Search the records below for the word "automática", then return every line where it appears.

━━ TASK INPUT ━━

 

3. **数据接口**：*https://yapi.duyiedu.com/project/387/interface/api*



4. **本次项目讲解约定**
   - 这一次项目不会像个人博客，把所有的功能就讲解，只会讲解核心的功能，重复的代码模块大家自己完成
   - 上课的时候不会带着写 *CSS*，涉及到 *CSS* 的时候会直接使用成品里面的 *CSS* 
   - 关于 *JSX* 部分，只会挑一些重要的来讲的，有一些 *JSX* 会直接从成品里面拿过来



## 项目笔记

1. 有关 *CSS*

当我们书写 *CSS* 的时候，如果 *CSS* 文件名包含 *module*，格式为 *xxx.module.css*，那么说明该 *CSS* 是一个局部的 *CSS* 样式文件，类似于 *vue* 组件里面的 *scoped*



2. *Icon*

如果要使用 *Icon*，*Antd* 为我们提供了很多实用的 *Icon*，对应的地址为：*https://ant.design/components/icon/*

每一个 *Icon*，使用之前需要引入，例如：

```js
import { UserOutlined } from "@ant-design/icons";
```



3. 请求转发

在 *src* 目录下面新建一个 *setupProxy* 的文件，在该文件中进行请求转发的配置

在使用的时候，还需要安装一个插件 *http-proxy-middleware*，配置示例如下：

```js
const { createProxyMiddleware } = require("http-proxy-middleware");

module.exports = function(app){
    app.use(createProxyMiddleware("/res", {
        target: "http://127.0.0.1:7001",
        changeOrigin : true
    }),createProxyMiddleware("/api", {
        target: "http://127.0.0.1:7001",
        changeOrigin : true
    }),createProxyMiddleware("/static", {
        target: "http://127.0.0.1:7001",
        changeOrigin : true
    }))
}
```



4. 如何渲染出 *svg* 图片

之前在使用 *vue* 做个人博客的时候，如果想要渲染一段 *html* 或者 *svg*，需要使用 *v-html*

━━━
━━ TASK INPUT ━━

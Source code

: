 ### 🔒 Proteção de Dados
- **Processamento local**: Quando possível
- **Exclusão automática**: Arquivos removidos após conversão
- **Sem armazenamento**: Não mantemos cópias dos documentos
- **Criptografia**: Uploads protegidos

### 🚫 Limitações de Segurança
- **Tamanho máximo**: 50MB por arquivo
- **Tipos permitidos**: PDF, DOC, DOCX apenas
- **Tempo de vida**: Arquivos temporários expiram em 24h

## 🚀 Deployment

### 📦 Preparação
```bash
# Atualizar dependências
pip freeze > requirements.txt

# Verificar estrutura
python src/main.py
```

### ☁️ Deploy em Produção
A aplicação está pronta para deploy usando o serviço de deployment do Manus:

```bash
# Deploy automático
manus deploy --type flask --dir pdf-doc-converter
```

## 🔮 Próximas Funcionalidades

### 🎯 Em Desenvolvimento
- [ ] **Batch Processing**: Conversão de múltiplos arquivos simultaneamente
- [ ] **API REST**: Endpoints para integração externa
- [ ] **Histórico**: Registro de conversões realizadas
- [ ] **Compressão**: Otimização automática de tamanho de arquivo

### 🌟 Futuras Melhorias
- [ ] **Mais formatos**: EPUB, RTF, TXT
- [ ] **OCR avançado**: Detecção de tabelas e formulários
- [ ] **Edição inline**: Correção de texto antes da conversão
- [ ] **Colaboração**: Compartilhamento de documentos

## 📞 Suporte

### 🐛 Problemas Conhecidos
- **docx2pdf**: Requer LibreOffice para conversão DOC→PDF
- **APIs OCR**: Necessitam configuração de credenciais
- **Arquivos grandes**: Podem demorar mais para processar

━━━

■ RESPONSE ■
- **Exclusão automática**: Arquivos removidos após conversão
- [ ] **Compressão**: Otimização automática de tamanho de arquivo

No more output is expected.